Trying DSE Graph + Studio in a Docker container on EC2
An Apache Cassandra-based graph database: DSE Graph
DataStax recently released a new version of its flagship Cassandra product, DataStax Enterprise 5.0. DSE 5.0 includes a graph product called DataStax Enterprise Graph. DSE Graph is Tinkerpop-compliant graph database with OLTP and OLAP capabilities. I was interested in trying out DataStax Studio with DSE Graph as I read that it had integrated graph modelling and visualisation tools. So, I cooked up a Dockerfile and I will show you how to use it to start DataStax Studio on top of a single-node DSE Graph.
Prerequisites
To follow this walkthrough, you will require at least the following:
- an AWS account
- an existing EC2 SSH key pair in the region of your choice
- credentials for a DataStax Academy account
Prepare an EC2 instance
Use one of the standard CloudFormation templates to create an EC2 instance in ap-northeast-1 (Tokyo region).

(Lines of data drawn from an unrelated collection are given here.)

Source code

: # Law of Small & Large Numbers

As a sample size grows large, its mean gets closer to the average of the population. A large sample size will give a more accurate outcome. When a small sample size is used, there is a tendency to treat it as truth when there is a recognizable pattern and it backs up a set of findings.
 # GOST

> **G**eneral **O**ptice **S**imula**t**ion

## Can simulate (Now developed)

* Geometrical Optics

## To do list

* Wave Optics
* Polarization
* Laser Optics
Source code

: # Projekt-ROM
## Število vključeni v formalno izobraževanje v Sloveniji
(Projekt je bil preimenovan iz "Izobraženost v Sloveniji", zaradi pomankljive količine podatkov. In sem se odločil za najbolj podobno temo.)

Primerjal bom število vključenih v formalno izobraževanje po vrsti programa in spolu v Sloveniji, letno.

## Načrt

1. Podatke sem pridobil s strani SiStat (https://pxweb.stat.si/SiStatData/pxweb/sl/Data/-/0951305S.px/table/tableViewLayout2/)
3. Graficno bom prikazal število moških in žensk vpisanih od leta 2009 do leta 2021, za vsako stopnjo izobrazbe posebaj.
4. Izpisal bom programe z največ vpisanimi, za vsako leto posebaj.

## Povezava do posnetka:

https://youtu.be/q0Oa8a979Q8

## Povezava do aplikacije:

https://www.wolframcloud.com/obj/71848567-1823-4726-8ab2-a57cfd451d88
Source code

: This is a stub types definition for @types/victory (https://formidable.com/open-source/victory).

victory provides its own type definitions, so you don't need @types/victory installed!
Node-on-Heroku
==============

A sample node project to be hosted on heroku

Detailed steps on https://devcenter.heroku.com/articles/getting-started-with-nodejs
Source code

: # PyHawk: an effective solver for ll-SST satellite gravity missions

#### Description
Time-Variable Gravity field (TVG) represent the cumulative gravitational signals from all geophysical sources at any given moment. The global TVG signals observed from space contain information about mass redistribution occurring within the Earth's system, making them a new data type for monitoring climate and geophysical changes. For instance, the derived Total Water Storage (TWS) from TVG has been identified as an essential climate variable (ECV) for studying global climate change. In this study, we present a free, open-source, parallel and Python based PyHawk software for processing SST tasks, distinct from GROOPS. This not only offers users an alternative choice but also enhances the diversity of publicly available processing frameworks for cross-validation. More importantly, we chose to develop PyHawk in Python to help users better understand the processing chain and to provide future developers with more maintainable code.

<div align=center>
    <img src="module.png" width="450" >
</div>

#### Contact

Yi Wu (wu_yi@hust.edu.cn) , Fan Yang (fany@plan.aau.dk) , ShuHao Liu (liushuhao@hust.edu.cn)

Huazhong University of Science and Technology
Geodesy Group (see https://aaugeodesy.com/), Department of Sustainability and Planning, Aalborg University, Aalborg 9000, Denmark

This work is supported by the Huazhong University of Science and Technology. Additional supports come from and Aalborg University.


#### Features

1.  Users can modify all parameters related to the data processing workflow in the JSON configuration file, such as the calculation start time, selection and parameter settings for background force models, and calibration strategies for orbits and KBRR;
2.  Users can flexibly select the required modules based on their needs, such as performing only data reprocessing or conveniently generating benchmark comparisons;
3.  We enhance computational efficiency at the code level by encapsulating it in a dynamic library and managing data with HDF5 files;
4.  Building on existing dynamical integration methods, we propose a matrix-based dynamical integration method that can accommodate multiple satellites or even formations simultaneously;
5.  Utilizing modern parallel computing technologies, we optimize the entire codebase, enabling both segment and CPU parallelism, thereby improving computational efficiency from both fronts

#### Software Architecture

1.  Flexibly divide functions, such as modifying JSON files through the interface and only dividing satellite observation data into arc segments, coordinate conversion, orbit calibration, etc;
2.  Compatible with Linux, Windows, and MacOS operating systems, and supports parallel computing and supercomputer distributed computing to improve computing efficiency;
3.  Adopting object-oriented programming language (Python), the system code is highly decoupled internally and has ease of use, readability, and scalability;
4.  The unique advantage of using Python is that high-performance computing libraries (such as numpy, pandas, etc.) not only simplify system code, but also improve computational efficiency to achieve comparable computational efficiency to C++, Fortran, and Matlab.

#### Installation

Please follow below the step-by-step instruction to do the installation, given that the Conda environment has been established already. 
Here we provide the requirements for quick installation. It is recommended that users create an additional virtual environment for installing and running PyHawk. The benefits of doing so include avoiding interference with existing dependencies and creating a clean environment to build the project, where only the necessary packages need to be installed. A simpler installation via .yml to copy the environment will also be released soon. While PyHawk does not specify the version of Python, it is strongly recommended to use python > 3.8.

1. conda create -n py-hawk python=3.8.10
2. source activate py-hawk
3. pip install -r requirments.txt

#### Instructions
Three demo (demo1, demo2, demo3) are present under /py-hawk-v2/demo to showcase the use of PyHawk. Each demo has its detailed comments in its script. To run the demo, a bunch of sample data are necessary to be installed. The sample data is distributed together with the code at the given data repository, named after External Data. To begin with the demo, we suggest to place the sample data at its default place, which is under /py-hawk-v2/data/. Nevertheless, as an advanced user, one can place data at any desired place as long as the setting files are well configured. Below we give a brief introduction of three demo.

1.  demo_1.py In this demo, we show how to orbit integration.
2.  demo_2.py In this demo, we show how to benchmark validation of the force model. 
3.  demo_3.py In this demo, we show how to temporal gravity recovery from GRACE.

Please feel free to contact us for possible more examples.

For your convenience, you can click this create stack link (template). You need to install Docker on the instance, and Amazon has provided instructions to do this as part of their ECS documentation. Be sure to limit SSH access to your IP address, as the default permitted SSH source CIDR in this template is 0.0.0.0/0 (everywhere).
sudo yum update -y sudo yum install -y docker sudo service docker start sudo usermod -a -G docker ec2-user
Cntl-D to log out and log back in again, and test your installation with the following command.
docker info
Next, because you will clone a Git repository that contains a DSE Graph / Studio Dockerfile, you need to install git and clone with the following commands.
sudo yum install -y git git clone https://github.com/amcp/dse-docker.git
Build and run the Docker image
Next, we will build and run the Docker image that contains a single-node DSE Graph instance with the Studio. These commands are complicated, so I will dissect them.
docker build --build-arg DSA_EMAIL=<your DSA email> --build-arg DSA_PASSWORD=<your DSA password> -t dse/docker . docker run --privileged=true -t -i --name node1 -d -p 127.0.0.1:9091:9091 dse/docker wget 127.0.0.1:9091 && cat index.html
The first command builds the docker image, and the second command runts the docker image with DSE Graph/Studio. You use your DataStax academy credentials where you see <your DSA email> and <your DSA password> (DataStax requires registration to download their stack). Note, the image that is built uses standard tools like apt-get to install DSE Graph from a known repository. The Dockerfile installs dependencies and copies a kickstart script that the Dockerfile uses to start DSE Graph and the Studio in a such that Docker does not terminate the image as soon as it runs. The second command runs the image you just built. It runs the image in privileged mode because Casssandra likes to change system parameters in the containers. -t -i are for being able to attach a bash shell to the running container for debugging or other purposes. The -name flag makes it easier to attach the terminal to a container pseudo TTY (docker attach node1). The -d flag daemonizes the container and the -p arguments instruct the host to connect host port 9091 to container port 9091 on the 127.0.0.1 interface. The last command is run on the EC2 host and verifies that you are able to access the Studio from outside the Docker container.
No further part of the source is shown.